Flowers on a budget


I’ve been getting a lot of questions in regards to how much will flowers cost for this event or that event.

A very good question was “What does it cost to fill  a quart mason jar? A pint jar? The answer is… it all depends.

Obviously if you fill a quart jar with lisianthus at 10/12.50 it will cost a lot more than if you use one sunflower @ 1.25 and some filler @ 10 for $2.00. For an example, our quart size ready made bouquets cost around $8.00. These contain a mix of what’s in bloom and may vary in flower quantity  depending on the price of the individual flowers. There are ways to fill a mason jar for less…. and for more.  If you’re on a budget, we can suggest a few ways to stretch your flower dollars.

  • The number one way to save is to use filler. Filler greenery or flowers tend to be prolific bloomers and can be offered at less cost than flowers that bloom once, are labor intensive,  costly or difficult to grow. They are not any less beautiful or any less elegant. Many times they add to an otherwise understated bouquet.
  • Choose one main flower and fill in with less expensive flowers.

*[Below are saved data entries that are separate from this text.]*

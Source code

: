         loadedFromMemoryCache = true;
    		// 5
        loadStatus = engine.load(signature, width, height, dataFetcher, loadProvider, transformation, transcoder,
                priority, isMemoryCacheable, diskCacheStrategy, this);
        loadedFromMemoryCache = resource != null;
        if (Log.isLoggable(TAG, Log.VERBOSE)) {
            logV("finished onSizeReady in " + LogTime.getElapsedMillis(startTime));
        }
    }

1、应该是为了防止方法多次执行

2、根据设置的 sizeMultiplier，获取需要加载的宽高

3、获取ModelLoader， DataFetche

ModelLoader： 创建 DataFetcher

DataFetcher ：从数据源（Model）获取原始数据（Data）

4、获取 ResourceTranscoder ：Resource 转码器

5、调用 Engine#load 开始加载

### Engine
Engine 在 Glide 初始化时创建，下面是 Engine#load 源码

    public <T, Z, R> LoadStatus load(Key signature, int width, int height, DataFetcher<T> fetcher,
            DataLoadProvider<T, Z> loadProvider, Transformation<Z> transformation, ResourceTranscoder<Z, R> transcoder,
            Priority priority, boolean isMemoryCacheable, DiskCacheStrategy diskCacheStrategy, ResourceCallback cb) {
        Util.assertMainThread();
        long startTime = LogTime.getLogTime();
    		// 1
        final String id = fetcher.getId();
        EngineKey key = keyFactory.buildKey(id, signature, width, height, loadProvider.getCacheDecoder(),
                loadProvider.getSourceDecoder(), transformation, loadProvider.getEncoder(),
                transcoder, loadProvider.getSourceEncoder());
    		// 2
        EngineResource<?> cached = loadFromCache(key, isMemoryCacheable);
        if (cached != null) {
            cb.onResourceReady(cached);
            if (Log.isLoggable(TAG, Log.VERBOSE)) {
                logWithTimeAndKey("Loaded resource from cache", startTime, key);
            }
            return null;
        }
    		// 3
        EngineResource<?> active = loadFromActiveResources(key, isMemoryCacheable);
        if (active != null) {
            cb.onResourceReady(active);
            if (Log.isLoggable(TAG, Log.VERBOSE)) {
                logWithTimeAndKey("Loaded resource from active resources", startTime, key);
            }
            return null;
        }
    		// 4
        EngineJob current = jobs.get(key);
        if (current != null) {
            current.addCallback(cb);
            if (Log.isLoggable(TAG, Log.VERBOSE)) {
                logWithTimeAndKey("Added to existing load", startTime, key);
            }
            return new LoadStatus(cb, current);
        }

Sunflowers are a good choice. They are big and also use up a lot of space in a vase. They look lovely with almost any other flower.
  • Bigger is not always better. Mason makes jelly jars, too! You can find endless containers at garage sales, flea markets, auctions, etc.
  • Buy what’s in season. Flower prices fluctuate with supply and demand. Prices tend to drop for a species when it is in full bloom.
  • Look around your own yard. If you find something that interests you, test it!
One Sunflower ($1.25), Four heavenly scented cinnamon basil ($.30 each) in a quart jar. Total cost $ 2.45
One zinnia ($.50) two statice ($.50 each) three frosted explosion ($.20 each) Total $2.10, all in Grandma's heirloom teacup.
This bouquet is made entirely of filler flowers that can be dried for keepsakes. It includes yarrow, globe amaranth and statice.
A miniature boot vase makes this inexpensive bouquet the perfect touch for a horse lover's bridal shower. You can also slip a jar into the real thing!











When working with small vases or containers, it’s important to keep a closer watch on your water level.  In hot outdoor conditions, they can evaporate quickly. Even indoors in a cool controlled climate, you want to check the water levels often.

Make sure there is enough weight in your vase or container to keep it from tipping over. Top heavy designs may need added weight, such as pebbles or stones.

As with large designs or formal bouquets, the rule is to work with odd numbers. Of course, many times, rules are just waiting to be broken. Do what looks and feels right for you and the wonderful gift of flowers you are offering.